**Stored data:**
◆ ◆ ◆ ◆
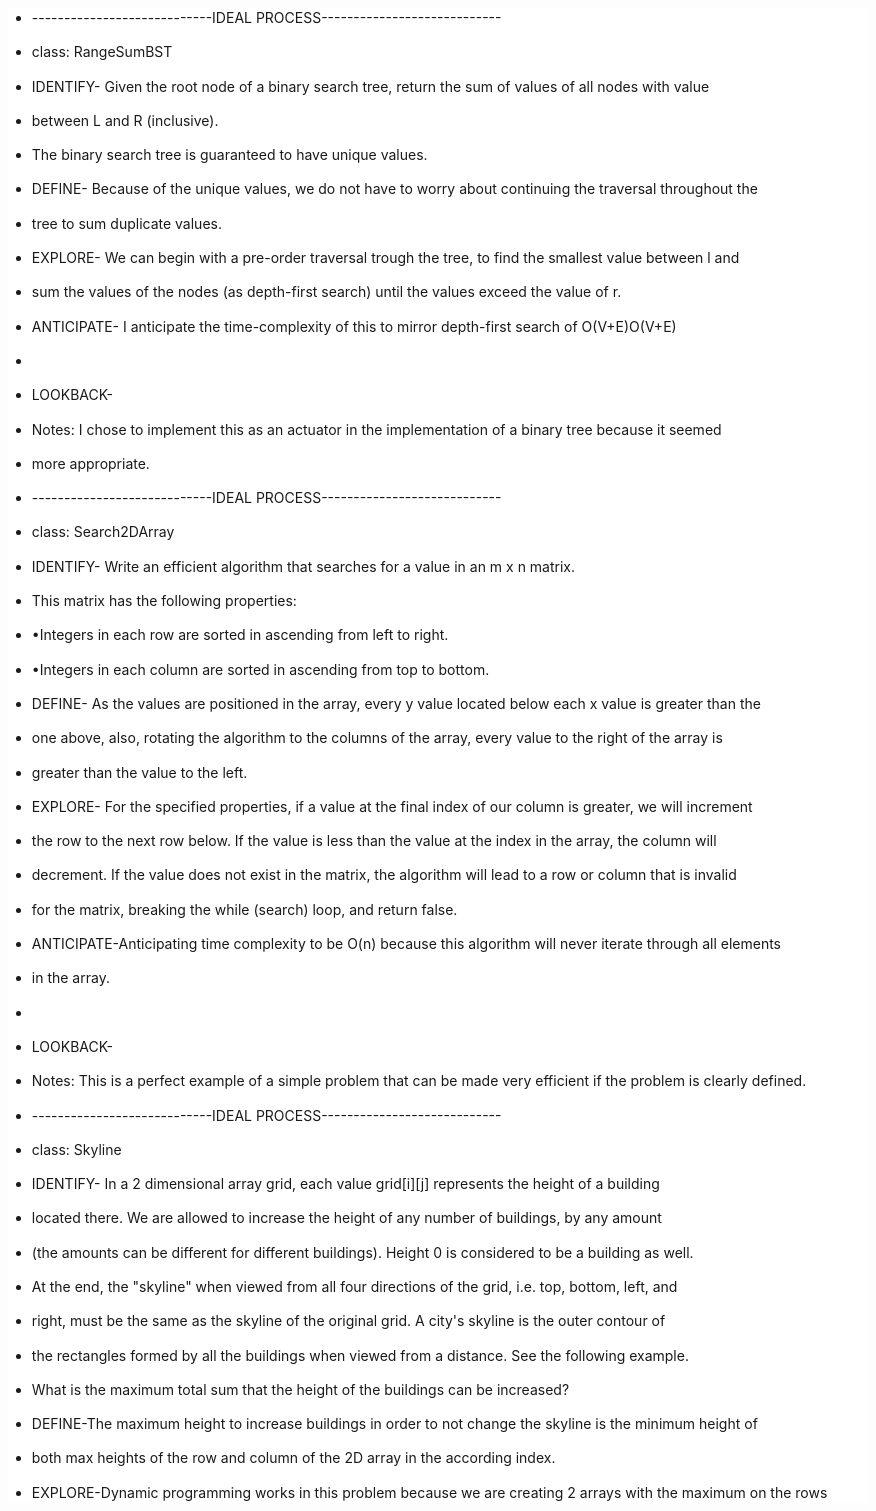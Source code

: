   * ----------------------------IDEAL PROCESS----------------------------
 * class: RangeSumBST
 * IDENTIFY- Given the root node of a binary search tree, return the sum of values of all nodes with value
 * between L and R (inclusive).
 * The binary search tree is guaranteed to have unique values.
 * DEFINE- Because of the unique values, we do not have to worry about continuing the traversal throughout the
 * tree to sum duplicate values.
 * EXPLORE- We can begin with a pre-order traversal trough the tree, to find the smallest value between l and
 * sum the values of the nodes (as depth-first search) until the values exceed the value of r.
 * ANTICIPATE- I anticipate the time-complexity of this to mirror depth-first search of O(V+E)O(V+E)
 *
 * LOOKBACK-
 * Notes: I chose to implement this as an actuator in the implementation of a binary tree because it seemed
 * more appropriate.
 
 * ----------------------------IDEAL PROCESS----------------------------
 * class: Search2DArray
 * IDENTIFY- Write an efficient algorithm that searches for a value in an m x n matrix.
 * This matrix has the following properties:
 *  •Integers in each row are sorted in ascending from left to right.
 *  •Integers in each column are sorted in ascending from top to bottom.
 * DEFINE- As the values are positioned in the array, every y value located below each x value is greater than the
 * one above, also, rotating the algorithm to the columns of the array, every value to the right of the array is
 * greater than the value to the left.
 * EXPLORE- For the specified properties, if a value at the final index of our column is greater, we will increment
 * the row to the next row below. If the value is less than the value at the index in the array, the column will
 * decrement. If the value does not exist in the matrix, the algorithm will lead to a row or column that is invalid
 * for the matrix, breaking the while (search) loop, and return false.
 * ANTICIPATE-Anticipating time complexity to be O(n) because this algorithm will never iterate through all elements
 * in the array.
 *
 * LOOKBACK-
 * Notes: This is a perfect example of a simple problem that can be made very efficient if the problem is clearly defined.
 
  * ----------------------------IDEAL PROCESS----------------------------
 * class: Skyline
 * IDENTIFY- In a 2 dimensional array grid, each value grid[i][j] represents the height of a building
 * located there. We are allowed to increase the height of any number of buildings, by any amount
 * (the amounts can be different for different buildings). Height 0 is considered to be a building as well.
 * At the end, the "skyline" when viewed from all four directions of the grid, i.e. top, bottom, left, and
 * right, must be the same as the skyline of the original grid. A city's skyline is the outer contour of
 * the rectangles formed by all the buildings when viewed from a distance. See the following example.
 * What is the maximum total sum that the height of the buildings can be increased?
 * DEFINE-The maximum height to increase buildings in order to not change the skyline is the minimum height of
 * both max heights of the row and column of the 2D array in the according index.
 * EXPLORE-Dynamic programming works in this problem because we are creating 2 arrays with the maximum on the rows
◆ ◆ ◆ ◆
**Your objective:** Beginning with the first line of the records and ending with the line that contains "sum duplicate values.", reproduce every line exactly, omitting pictures and adding nothing.

**Reply:**
Source code

:   * ----------------------------IDEAL PROCESS----------------------------
 * class: RangeSumBST
 * IDENTIFY- Given the root node of a binary search tree, return the sum of values of all nodes with value
 * between L and R (inclusive).
 * The binary search tree is guaranteed to have unique values.
 * DEFINE- Because of the unique values, we do not have to worry about continuing the traversal throughout the
 * tree to sum duplicate values.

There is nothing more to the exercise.